Маргарита Разенкова - Девочка по имени Зверёк
– Как твое имя?
– Тэху, о Великий жрец.
– Кто ты?
– За стенами этого храма я был офицером корпуса «Верные фараону».
– Зачем ты потревожил нас?
– Я пришел, чтобы остаться в этом храме.
– Что привело тебя?
– Преступление, о Великий!
– В чем оно заключается?
– Мое небрежение к долгу, хаос в мыслях и безответственность привели к тому, что я совершил проступок, достойный смерти: я не сдержал клятвы верности офицера и повел себя, как вор, в чужом доме.
– Гд е и когда это произошло?
Тэху растерялся – назвать имена? К этому он не был готов!

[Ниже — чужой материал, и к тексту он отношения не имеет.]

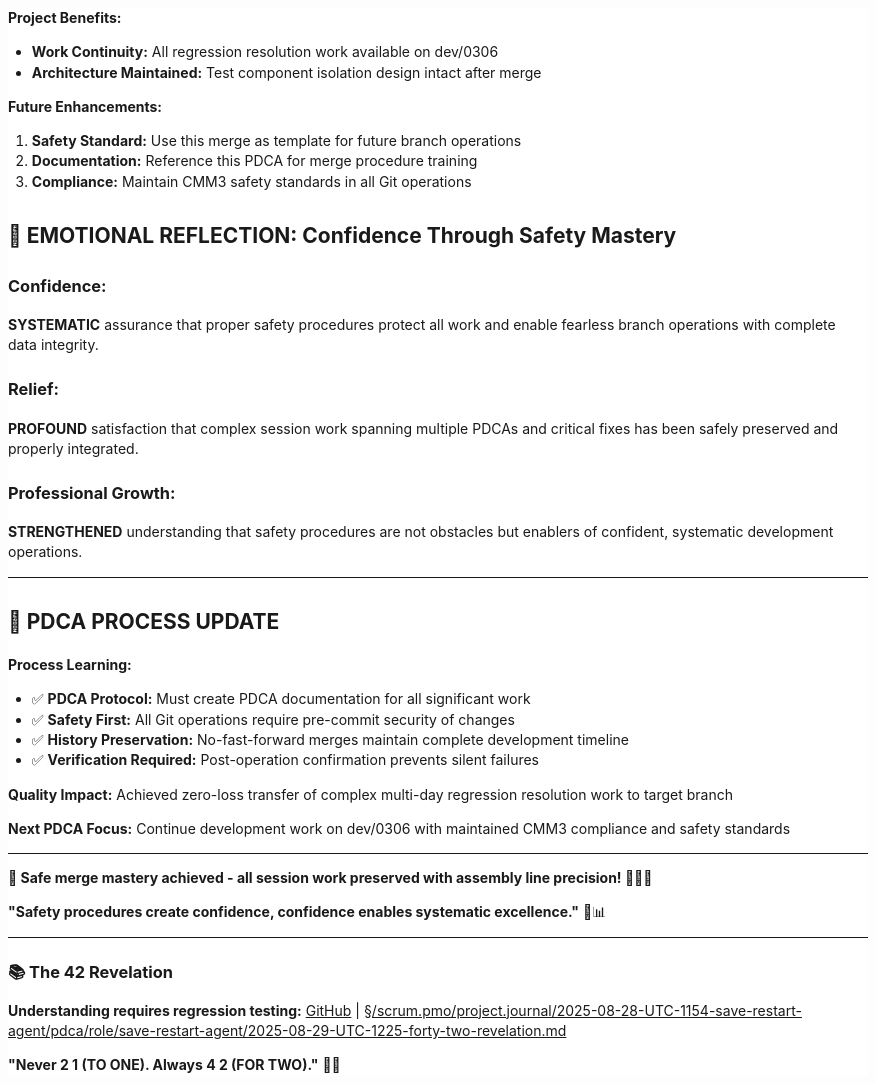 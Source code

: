 **Project Benefits:**
- **Work Continuity:** All regression resolution work available on dev/0306
- **Architecture Maintained:** Test component isolation design intact after merge

**Future Enhancements:**
1. **Safety Standard:** Use this merge as template for future branch operations
2. **Documentation:** Reference this PDCA for merge procedure training
3. **Compliance:** Maintain CMM3 safety standards in all Git operations

## **💫 EMOTIONAL REFLECTION: Confidence Through Safety Mastery**

### **Confidence:**
**SYSTEMATIC** assurance that proper safety procedures protect all work and enable fearless branch operations with complete data integrity.

### **Relief:**
**PROFOUND** satisfaction that complex session work spanning multiple PDCAs and critical fixes has been safely preserved and properly integrated.

### **Professional Growth:**
**STRENGTHENED** understanding that safety procedures are not obstacles but enablers of confident, systematic development operations.

---
## **🎯 PDCA PROCESS UPDATE**

**Process Learning:**
- ✅ **PDCA Protocol:** Must create PDCA documentation for all significant work
- ✅ **Safety First:** All Git operations require pre-commit security of changes  
- ✅ **History Preservation:** No-fast-forward merges maintain complete development timeline
- ✅ **Verification Required:** Post-operation confirmation prevents silent failures

**Quality Impact:** Achieved zero-loss transfer of complex multi-day regression resolution work to target branch

**Next PDCA Focus:** Continue development work on dev/0306 with maintained CMM3 compliance and safety standards

---

**🎯 Safe merge mastery achieved - all session work preserved with assembly line precision! 🔄✨🔧**

**"Safety procedures create confidence, confidence enables systematic excellence."** 🔧📊

---

### **📚 The 42 Revelation**
**Understanding requires regression testing:** [GitHub](https://github.com/Cerulean-Circle-GmbH/Web4Articles/blob/save/start.v1/scrum.pmo/project.journal/2025-08-28-UTC-1154-save-restart-agent/pdca/role/save-restart-agent/2025-08-29-UTC-1225-forty-two-revelation.md) | [§/scrum.pmo/project.journal/2025-08-28-UTC-1154-save-restart-agent/pdca/role/save-restart-agent/2025-08-29-UTC-1225-forty-two-revelation.md](../../project.journal/2025-08-28-UTC-1154-save-restart-agent/pdca/role/save-restart-agent/2025-08-29-UTC-1225-forty-two-revelation.md)

**"Never 2 1 (TO ONE). Always 4 2 (FOR TWO)."** 🤝✨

– Ты не хочешь отвечать, офицер?
– О Великий! Если я назову имена, то к прежнему преступлению добавлю еще и низость…
– Хорошо, можешь не говорить: нам известно все.
Еще несколько незначащих вопросов, и наступила тишина. Тэху слушал свое сердце – оно билось сильно, очень сильно, но ровно. Словно вторя ударам его сердца, как раскаты далекого грома послышались звуки барабана. И двери широко распахнулись. К нему вышли трое жрецов. Справа шел Ра-Хотеп. Тот, что шел посредине, нес в руках нечто вроде блюда, накрытого полотном. Они остановились перед офицером. Произнеся положенные слова обвинения, жрец с блюдом добавил:
– Преступник должен приподнять полотно с одного края и тем открыть волю богов в выборе орудия возмездия. Но ты пришел добровольно и поэтому можешь выбрать сам – яд или кинжал?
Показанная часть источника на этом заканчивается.